This recognizes a right to stay in one’s home regardless of bank’s “property rights.”

It is a step toward decommodifying housing.

I favor a broader set of radical demands including the following:

1) Govt as employer of last resort [discussed above]

2) Raise minimum W to living wage

This asserts the right of workers to a decent living standard.

[Meeropol commentary: By the way, the document as distributed has an unfortunate omission. On p. 3 the sentence that begins “Raising the minimum wage…” should have the following words inserted “and wages in general” right after … In other words, our proposal is not just to raise the minimum wage but to raise wages in general so as to redress the growing inequality between income derived from labor (which has been losing out dramatically) and income derived from capital.]

3) Govt takeover of all mortgages in foreclosure, with aim of reducing payments to affordable level.

This asserts the right to a home.

[Meeropol comment: I wonder about this one. Maybe it was implicit but it should only apply to owner occupied homes otherwise you’re also bailing out speculators.]

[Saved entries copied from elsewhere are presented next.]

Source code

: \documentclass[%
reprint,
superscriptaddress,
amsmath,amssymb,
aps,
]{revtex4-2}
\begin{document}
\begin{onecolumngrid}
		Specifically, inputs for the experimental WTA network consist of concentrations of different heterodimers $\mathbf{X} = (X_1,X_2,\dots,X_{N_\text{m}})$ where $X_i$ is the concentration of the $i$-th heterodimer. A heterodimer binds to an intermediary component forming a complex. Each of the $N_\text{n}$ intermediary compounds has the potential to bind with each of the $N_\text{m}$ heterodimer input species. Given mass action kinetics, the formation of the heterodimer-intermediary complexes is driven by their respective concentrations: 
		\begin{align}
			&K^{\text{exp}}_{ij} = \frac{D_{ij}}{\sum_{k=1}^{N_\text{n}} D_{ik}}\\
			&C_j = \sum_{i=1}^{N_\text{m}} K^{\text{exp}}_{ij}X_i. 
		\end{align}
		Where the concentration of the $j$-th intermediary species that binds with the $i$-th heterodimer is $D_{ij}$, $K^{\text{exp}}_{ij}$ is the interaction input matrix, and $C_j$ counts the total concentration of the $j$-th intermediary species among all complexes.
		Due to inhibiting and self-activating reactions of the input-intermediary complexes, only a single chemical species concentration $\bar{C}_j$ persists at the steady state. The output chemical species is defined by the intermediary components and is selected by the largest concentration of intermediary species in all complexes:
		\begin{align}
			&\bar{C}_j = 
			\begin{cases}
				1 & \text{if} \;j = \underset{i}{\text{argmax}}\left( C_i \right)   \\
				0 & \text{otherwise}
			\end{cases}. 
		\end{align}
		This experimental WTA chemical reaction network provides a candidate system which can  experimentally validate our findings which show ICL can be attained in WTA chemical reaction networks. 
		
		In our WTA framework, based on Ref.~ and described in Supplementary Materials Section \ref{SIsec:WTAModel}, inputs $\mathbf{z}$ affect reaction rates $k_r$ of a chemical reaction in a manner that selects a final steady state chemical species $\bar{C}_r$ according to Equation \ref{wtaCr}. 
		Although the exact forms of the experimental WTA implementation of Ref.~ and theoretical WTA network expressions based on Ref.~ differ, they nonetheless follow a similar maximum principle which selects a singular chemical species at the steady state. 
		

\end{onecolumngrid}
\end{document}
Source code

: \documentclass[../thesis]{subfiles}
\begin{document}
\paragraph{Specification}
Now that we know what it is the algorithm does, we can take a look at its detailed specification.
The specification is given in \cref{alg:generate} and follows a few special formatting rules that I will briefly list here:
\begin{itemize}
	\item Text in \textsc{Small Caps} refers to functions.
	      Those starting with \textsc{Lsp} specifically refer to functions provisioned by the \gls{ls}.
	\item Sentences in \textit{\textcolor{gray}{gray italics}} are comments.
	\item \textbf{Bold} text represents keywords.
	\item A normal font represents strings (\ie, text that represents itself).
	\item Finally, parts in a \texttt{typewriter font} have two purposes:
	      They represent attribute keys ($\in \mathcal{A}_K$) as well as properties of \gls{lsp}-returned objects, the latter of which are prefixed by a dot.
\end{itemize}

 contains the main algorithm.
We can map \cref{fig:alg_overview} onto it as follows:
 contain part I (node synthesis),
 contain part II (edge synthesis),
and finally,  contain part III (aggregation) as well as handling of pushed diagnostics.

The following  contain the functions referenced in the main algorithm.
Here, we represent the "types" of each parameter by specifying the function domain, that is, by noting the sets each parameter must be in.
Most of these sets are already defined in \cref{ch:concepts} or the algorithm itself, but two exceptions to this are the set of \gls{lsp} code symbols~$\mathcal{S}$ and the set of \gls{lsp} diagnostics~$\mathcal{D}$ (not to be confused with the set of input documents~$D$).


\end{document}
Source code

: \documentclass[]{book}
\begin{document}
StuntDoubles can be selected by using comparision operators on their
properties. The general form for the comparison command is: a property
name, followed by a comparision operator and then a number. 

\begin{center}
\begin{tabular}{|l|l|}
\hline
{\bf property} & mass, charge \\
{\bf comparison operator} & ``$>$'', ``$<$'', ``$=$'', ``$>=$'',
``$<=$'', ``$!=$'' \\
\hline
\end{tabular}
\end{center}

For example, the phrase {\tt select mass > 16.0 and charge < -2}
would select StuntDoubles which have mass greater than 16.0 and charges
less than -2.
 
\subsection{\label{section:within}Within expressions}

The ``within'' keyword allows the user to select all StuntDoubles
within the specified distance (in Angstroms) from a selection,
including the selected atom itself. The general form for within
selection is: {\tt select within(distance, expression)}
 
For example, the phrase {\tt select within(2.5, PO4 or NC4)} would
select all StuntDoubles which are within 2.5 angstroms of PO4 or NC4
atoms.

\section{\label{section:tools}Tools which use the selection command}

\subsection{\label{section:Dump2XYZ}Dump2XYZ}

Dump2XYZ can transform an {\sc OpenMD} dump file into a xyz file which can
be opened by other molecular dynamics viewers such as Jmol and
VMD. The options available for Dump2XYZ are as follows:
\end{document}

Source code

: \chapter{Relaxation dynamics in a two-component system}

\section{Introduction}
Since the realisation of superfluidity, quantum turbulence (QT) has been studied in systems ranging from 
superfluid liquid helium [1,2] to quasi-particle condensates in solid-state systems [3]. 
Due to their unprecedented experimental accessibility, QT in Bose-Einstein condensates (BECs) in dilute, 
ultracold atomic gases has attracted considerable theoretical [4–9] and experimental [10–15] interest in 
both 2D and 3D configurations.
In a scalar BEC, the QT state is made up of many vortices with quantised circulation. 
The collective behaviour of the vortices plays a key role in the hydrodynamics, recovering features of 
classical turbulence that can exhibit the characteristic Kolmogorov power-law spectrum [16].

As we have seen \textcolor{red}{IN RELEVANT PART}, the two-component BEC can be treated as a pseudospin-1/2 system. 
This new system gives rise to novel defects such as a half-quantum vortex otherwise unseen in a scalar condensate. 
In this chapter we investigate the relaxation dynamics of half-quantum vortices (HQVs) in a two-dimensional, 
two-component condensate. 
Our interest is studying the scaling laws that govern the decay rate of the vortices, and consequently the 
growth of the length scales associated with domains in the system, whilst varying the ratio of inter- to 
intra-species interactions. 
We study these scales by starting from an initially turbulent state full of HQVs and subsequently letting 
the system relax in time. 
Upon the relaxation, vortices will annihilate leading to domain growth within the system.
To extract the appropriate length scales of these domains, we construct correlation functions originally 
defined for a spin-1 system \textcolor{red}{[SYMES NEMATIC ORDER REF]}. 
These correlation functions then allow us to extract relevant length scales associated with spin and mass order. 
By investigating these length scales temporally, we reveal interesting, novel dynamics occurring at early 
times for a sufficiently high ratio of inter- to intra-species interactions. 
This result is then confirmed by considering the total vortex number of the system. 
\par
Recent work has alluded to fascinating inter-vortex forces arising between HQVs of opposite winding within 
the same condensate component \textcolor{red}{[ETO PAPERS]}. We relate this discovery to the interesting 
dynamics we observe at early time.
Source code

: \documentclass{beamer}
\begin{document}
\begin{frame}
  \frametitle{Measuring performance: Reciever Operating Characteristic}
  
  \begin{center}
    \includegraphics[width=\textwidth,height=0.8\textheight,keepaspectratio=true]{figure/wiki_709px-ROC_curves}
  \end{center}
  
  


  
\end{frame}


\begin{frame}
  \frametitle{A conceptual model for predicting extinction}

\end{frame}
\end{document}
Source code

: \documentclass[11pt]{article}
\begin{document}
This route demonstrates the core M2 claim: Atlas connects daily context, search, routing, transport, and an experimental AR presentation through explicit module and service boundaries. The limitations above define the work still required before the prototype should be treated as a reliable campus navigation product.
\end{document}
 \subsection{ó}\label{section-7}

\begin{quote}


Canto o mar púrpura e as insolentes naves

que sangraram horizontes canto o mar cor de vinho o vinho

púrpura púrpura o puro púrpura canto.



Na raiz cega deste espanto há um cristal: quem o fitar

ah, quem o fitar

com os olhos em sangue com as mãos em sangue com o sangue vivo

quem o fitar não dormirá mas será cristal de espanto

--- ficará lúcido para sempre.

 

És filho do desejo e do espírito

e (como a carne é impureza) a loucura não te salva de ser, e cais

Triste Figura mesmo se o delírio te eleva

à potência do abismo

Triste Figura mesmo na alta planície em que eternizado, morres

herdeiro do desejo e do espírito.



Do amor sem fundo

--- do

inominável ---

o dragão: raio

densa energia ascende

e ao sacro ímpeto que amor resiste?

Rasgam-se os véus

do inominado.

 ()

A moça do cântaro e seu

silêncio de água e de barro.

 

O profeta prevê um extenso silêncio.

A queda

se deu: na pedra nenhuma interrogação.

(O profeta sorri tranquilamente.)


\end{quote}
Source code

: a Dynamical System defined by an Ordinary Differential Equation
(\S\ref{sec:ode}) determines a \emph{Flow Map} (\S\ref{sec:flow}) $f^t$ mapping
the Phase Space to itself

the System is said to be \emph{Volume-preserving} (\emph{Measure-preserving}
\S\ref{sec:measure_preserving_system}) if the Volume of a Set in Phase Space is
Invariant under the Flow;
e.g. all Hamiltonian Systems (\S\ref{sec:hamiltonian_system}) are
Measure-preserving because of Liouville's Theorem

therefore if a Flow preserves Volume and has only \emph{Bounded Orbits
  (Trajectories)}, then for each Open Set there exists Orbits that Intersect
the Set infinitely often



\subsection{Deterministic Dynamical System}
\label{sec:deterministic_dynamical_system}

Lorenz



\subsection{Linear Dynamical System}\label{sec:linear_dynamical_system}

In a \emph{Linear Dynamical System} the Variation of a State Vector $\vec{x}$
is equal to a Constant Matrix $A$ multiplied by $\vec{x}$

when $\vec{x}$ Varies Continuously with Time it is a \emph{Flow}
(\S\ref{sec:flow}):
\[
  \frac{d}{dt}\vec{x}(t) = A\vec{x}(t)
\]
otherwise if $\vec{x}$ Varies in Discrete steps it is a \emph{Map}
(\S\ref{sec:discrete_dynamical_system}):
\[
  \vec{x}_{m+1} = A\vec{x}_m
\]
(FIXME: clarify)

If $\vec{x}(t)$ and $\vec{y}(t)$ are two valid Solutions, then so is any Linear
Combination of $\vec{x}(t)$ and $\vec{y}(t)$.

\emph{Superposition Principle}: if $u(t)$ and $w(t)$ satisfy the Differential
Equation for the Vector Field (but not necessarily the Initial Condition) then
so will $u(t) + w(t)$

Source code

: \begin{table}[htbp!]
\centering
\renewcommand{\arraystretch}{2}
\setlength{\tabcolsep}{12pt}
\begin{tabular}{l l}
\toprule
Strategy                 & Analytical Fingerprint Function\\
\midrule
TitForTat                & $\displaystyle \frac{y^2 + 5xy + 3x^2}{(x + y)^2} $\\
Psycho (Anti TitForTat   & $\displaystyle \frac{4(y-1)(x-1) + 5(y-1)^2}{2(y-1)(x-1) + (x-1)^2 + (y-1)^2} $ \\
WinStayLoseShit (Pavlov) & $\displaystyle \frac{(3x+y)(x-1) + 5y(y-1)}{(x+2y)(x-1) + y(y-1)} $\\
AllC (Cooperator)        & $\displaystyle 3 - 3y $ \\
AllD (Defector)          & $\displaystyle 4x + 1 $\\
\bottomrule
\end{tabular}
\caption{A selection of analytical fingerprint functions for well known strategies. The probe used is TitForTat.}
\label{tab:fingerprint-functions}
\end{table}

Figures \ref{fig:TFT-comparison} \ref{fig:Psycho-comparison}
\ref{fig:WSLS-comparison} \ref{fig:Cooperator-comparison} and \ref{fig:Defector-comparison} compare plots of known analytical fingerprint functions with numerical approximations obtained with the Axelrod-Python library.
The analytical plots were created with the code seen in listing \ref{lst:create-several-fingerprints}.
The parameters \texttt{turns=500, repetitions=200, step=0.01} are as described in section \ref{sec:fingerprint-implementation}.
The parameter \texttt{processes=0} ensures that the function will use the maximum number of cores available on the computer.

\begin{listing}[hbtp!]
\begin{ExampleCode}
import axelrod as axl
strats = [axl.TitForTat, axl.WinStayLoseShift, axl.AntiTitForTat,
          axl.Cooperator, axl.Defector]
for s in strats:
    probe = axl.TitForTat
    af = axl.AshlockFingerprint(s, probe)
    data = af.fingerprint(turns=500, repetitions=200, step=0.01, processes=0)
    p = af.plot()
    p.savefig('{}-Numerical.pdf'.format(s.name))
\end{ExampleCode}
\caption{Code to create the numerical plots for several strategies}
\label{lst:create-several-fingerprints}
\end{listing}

4) To deal with loss of savings:

A) raise minimum SS pensions to assure decent living standard

B) national health insurance

C) free public higher education

These would address the fear and insecurity people are facing as well as the loss of their saving.

5) Make the financial sector permanently part of the public sector.

A great lesson of the financial crisis is that large Financial Institutions can make profits but not suffer losses — must be bailed out.

Some have said the lesson is to deconcentrate Financial Institutions

(What that means is break up large institutions into smaller ones so that no one of them becomes “too big to fail”) David sees this demand as unrealistic. They would reconcentrate.

Some say re-regulate them — they would lobby for lifting the regulations, as did last time.

The obvious solution is that any sector of the economy that is essential and cannot be allowed to lose money should not be in the private sector.

A public financial system would end speculative activity, steer credit to socially useful purposes, and would not lobby for deregulation.

This demand challenges the view that the profit motive is the best way to structure economic activity.

If the left puts forward such demands, they would make sense to millions of people.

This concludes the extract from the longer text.